Task instructions -> From the listing below, copy each line where "these" occurs.

Extracted information ->
▽

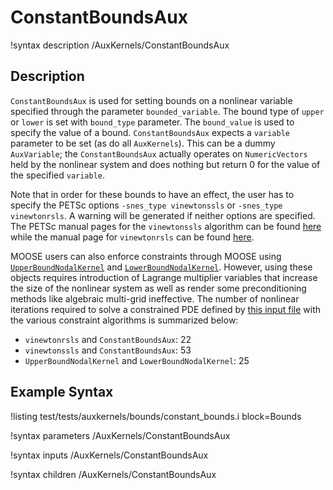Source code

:# ConstantBoundsAux

!syntax description /AuxKernels/ConstantBoundsAux

## Description

`ConstantBoundsAux` is used for setting bounds on a nonlinear variable specified
through the parameter `bounded_variable`. The bound type of `upper` or `lower` is set with `bound_type` parameter. The `bound_value` is used to specify the value of a bound. `ConstantBoundsAux` expects a `variable` parameter to be set (as do all `AuxKernels`). This can be a dummy
`AuxVariable`; the `ConstantBoundsAux` actually operates on `NumericVectors` held by the
nonlinear system and does nothing but return 0 for the value of the specified
`variable`.

Note that in order for these bounds to have an effect, the user has to specify the
PETSc options `-snes_type vinewtonssls` or `-snes_type vinewtonrsls`. A warning will be generated if neither options are specified. The PETSc manual pages for the `vinewtonssls` algorithm
can be found
[here](https://www.mcs.anl.gov/petsc/petsc-current/docs/manualpages/SNES/SNESVINEWTONSSLS.html)
while the manual page for `vinewtonrsls` can be found
[here](https://www.mcs.anl.gov/petsc/petsc-current/docs/manualpages/SNES/SNESVINEWTONRSLS.html#SNESVINEWTONRSLS).

MOOSE users can also enforce constraints through MOOSE using
[`UpperBoundNodalKernel`](/UpperBoundNodalKernel.md) and
[`LowerBoundNodalKernel`](/LowerBoundNodalKernel.md). However, using these
objects requires introduction of Lagrange multiplier variables that increase the
size of the nonlinear system as well as render some preconditioning methods
like algebraic multi-grid ineffective. The number of nonlinear iterations
required to solve a constrained PDE defined by
[this input file](/upper-and-lower-bound.i) with the various constraint
algorithms is summarized below:

- `vinewtonrsls` and `ConstantBoundsAux`:                      22
- `vinewtonssls` and `ConstantBoundsAux`:                      53
- `UpperBoundNodalKernel` and `LowerBoundNodalKernel`: 25

## Example Syntax

!listing test/tests/auxkernels/bounds/constant_bounds.i block=Bounds

!syntax parameters /AuxKernels/ConstantBoundsAux

!syntax inputs /AuxKernels/ConstantBoundsAux

!syntax children /AuxKernels/ConstantBoundsAux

△

Output of the exercise ->
Note that in order for these bounds to have an effect, the user has to specify the
[`LowerBoundNodalKernel`](/LowerBoundNodalKernel.md). However, using these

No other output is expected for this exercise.